▸ **The problem**
Wherever the word "more" shows up in the data, report the line it sits in.

-- Opening Marker --

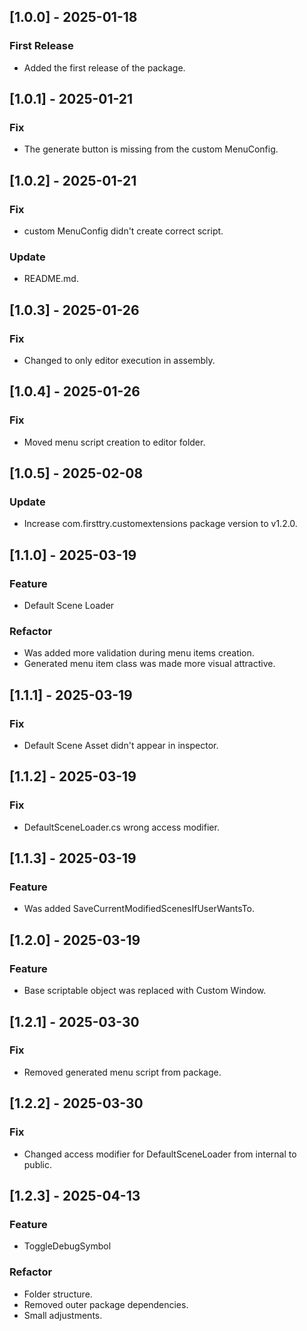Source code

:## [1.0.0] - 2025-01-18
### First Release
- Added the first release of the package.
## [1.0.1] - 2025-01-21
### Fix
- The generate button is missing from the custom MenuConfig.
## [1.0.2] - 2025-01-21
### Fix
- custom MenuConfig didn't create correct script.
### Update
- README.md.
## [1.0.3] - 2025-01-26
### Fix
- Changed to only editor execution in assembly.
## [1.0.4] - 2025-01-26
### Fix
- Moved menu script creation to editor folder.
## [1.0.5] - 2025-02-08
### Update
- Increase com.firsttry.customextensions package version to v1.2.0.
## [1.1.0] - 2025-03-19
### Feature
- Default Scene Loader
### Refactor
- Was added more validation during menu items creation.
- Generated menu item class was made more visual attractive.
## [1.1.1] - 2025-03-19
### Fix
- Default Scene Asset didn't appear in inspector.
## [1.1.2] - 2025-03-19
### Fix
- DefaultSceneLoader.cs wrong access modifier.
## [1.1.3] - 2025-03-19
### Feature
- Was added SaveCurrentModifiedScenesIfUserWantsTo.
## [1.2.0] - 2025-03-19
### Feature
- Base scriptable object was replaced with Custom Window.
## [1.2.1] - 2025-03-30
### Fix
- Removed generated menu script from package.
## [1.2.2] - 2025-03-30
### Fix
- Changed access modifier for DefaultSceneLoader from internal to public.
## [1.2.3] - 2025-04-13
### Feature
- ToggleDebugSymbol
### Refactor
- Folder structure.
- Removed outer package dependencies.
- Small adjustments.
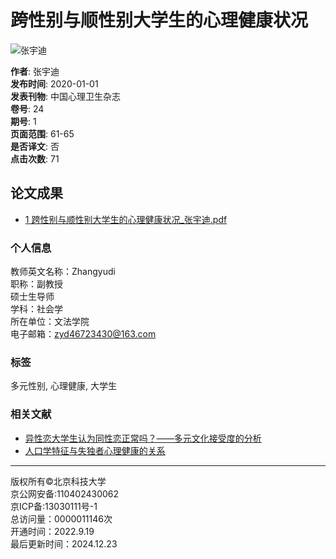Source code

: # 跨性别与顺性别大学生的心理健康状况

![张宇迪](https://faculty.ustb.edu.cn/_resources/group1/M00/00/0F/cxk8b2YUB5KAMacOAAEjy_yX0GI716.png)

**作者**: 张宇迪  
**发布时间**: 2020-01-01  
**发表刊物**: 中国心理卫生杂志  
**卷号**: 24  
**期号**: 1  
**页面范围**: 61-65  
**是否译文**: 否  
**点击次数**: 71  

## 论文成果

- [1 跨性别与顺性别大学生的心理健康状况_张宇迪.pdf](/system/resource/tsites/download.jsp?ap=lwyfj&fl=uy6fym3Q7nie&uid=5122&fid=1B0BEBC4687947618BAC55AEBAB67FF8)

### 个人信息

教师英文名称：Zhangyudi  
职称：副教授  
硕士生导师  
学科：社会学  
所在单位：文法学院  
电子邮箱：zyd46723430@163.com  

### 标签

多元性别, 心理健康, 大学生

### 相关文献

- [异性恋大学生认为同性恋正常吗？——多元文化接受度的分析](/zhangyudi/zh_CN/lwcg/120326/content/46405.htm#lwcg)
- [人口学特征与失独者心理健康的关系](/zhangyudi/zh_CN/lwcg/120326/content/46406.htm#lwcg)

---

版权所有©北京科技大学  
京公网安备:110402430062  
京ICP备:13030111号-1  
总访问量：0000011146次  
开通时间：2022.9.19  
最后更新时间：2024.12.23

-- Closing Marker --
-- Opening Marker --

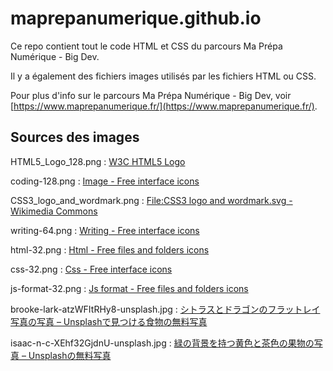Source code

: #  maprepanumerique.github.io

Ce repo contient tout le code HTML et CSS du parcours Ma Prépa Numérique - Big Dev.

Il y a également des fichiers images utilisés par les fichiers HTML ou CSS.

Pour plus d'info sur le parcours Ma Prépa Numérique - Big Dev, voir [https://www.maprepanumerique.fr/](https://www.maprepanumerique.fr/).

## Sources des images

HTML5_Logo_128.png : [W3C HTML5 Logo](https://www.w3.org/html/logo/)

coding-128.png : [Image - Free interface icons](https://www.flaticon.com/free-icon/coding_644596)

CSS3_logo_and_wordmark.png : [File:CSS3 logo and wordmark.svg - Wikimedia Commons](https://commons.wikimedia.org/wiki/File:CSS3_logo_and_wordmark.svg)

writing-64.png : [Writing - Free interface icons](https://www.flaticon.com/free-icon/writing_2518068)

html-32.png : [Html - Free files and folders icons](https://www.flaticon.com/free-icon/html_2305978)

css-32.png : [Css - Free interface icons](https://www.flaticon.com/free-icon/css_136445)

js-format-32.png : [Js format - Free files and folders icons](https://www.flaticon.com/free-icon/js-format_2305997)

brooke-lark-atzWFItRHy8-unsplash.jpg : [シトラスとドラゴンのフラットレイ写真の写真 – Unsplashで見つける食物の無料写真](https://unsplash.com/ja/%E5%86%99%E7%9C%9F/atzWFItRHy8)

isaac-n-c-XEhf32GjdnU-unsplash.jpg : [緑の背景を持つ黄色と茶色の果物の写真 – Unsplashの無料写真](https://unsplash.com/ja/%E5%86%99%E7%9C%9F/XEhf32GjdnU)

-- Closing Marker --

▸ **Result of the task**
- Was added more validation during menu items creation.
- Generated menu item class was made more visual attractive.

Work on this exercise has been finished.